Wer treu ist– dem Partner, einer Sache oder sich selbst – wirft einen Anker, sagt unsere Kolumnistin. Und den brauchen wir. Weil wir in einer Welt leben, in der das einzig Beständige das Unbeständige ist.
Jemandem ewige Treue zu versprechen ist ein großes Bekenntnis, aber keine Garantie. Auch wenn wir das gern hätten. Denn so – das glauben wir zumindest – muss sich Romantik anfühlen. Liebe wie im Märchen: Ich bleibe bei dir, komme, was da wolle.
Die Realität sieht allerdings anders aus: Fast die Hälfte aller Ehen wird geschieden, und angeblich geht jeder dritte Mann fremd. Auch sonst scheint es nicht vieles zu geben, dem wir gern ein Leben lang die Treue halten. Wir gehen mit der Mode, wechseln unser Smartphone jedes Jahr, damit wir kompatibel bleiben mit dem Rest der Welt. Und trotzdem – oder gerade deshalb – ist da diese Sehnsucht. Der Wunsch danach, dass das, was wir in einem bestimmten Augenblick für wichtig halten, sich nicht mehr verändern soll.
Dinge ändern sich halt
Der Treue die Treue zu halten – passt das überhaupt noch in unsere moderne Zeit, in der Flexibilität längst als eins der höchsten Güter gilt?

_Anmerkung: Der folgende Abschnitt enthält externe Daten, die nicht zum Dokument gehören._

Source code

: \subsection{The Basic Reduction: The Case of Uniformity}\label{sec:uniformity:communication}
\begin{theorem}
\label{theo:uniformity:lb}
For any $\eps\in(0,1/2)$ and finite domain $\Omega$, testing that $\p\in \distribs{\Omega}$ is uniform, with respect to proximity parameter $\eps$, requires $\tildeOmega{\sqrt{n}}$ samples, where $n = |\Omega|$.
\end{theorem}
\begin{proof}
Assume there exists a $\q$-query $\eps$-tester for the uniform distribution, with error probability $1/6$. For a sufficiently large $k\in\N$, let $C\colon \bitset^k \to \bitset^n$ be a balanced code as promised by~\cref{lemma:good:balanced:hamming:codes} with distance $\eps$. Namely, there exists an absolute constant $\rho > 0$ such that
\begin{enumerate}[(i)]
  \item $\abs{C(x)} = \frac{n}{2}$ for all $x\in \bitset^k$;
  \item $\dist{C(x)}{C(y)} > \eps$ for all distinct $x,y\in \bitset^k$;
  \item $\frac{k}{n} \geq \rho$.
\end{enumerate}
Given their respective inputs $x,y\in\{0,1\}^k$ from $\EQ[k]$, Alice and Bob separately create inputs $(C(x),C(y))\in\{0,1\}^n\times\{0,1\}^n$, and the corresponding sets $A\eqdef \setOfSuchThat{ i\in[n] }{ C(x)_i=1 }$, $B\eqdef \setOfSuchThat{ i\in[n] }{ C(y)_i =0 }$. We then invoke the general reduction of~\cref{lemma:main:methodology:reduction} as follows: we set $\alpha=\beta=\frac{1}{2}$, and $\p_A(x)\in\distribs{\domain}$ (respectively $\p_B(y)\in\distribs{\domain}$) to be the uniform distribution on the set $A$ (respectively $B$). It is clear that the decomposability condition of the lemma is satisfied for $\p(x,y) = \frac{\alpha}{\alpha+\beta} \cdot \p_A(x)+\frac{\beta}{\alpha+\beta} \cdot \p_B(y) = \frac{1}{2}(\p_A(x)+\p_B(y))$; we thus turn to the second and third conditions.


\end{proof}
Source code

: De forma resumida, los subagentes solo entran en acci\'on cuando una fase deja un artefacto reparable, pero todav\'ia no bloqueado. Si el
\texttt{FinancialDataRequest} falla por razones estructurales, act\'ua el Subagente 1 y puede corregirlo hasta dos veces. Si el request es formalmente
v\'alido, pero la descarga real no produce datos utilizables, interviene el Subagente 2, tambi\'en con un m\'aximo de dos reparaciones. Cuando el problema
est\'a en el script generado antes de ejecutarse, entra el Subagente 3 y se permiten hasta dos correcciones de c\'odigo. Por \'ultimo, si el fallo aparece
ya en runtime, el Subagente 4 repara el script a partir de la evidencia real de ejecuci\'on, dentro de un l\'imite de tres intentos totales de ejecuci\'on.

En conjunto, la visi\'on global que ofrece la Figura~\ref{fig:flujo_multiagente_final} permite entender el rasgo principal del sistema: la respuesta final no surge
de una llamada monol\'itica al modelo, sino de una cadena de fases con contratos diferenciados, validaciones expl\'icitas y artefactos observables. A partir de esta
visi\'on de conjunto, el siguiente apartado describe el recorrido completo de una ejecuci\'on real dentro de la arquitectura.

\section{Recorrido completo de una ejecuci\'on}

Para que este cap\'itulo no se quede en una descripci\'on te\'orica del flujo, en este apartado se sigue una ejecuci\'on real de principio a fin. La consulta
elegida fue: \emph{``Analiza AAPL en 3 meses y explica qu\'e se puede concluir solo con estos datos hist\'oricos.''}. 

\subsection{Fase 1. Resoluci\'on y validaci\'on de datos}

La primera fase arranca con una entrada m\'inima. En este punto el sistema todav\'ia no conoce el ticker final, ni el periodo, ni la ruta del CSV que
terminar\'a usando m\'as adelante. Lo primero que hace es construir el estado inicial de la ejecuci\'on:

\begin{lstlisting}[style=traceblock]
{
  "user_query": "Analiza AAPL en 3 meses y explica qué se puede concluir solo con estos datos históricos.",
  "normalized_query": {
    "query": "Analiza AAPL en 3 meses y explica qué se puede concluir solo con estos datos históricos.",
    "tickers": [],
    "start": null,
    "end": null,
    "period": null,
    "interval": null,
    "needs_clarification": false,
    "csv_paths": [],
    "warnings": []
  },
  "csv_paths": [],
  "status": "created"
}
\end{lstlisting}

Wahrscheinlich ist dieser Wider- spruch auch der Grund, warum wir ein so zwiegespaltenes Verhältnis zur Treue haben. Sie im einen Moment hochhalten und im nächsten schleunigst über Bord werfen: Die Dinge ändern sich halt, sagen wir dann achselzuckend. Aber brauchen wir Treue nicht genau deshalb so dringend? Weil sich die Dinge ständig ändern und wir ohne Treue wie ein Papierschiffchen auf den Wellen hin und her schaukeln würden? Richtungslos, dem Wind ausgeliefert – der mal in die eine, mal in die andere Richtung bläst.
Unter Treue versteht man nicht, verbissen an etwas festzuhalten
Schon der Philosoph Immanuel Kant sagte, es sei allein die Unbeständigkeit, mit der wir beständig rechnen können. Wenn dem tatsächlich so ist, müssen wir einen Anker werfen, um Halt zu finden, um nicht unterzugehen. Und das kann zum Beispiel durch Treue gelingen. Durch die Treue zum Partner, zu Freunden, zu einer Sache, zu uns selbst. Die Denkerin Lou Andreas-Salomé, eine Zeitgenossin von Nietzsche und Rilke, hat übrigens einmal geschrieben, dass nur derjenige, der sich selbst treu bleibt, jemand anderen lieben kann. Einfach deshalb, weil er nur dann ein wirkliches Gegenüber ein echter Partner ist.
Dinge loslassen können
Aber Vorsicht: Unter Treue versteht man nicht, verbissen an etwas festzuhalten. Im Gegenteil. Manchmal fordert Treue uns geradezu auf, Dinge loszulassen – damit wir wahrhaftig bleiben. Es geht nicht um Prinzipienreiterei oder darum, etwas zu tun, weil man es schon immer so getan hat. Deshalb ist es sinnvoll, sich zu fragen: Was lässt mich eigentlich treu sein? Ist es meine innere Überzeugung? Oder eher Sturheit? Womöglich Bequemlichkeit, die sich im Laufe der Jahre breitgemacht hat? Haben wir schlicht und ergreifend Angst, uns mit uns selbst auseinanderzusetzen? Uns zu fragen, ob wir noch auf dem richtigen Weg sind? Antworten auf diese Fragen müssen wir wohl oder übel allein finden. Denn eben das sind wir uns selbst schuldig – wenn wir uns denn treu bleiben wollen.
Was ich zurzeit lese:
NICHTS. Aber nur kurz, bis zum nächsten spannenden Buch.
Wer mich vor kurzem besonders beeindruckt:
Die überwältigende Stimmung von 90000 Trauergästen, die sich in Soweto von Nelson Mandela verabschiedeten – einem Mann, der einer Idee, einer inneren Überzeugung so lange die Treue hielt, bis sie ein ganzes Land verändert hat.
Ina Schmidt, 39, ist Philosophin und Autorin. Sie hat die Initiative „denkraeume“ gegründet, mit der sie die Weisheit großer Denker aus dem Elfenbeinturm der Wissenschaft in den Alltag holt.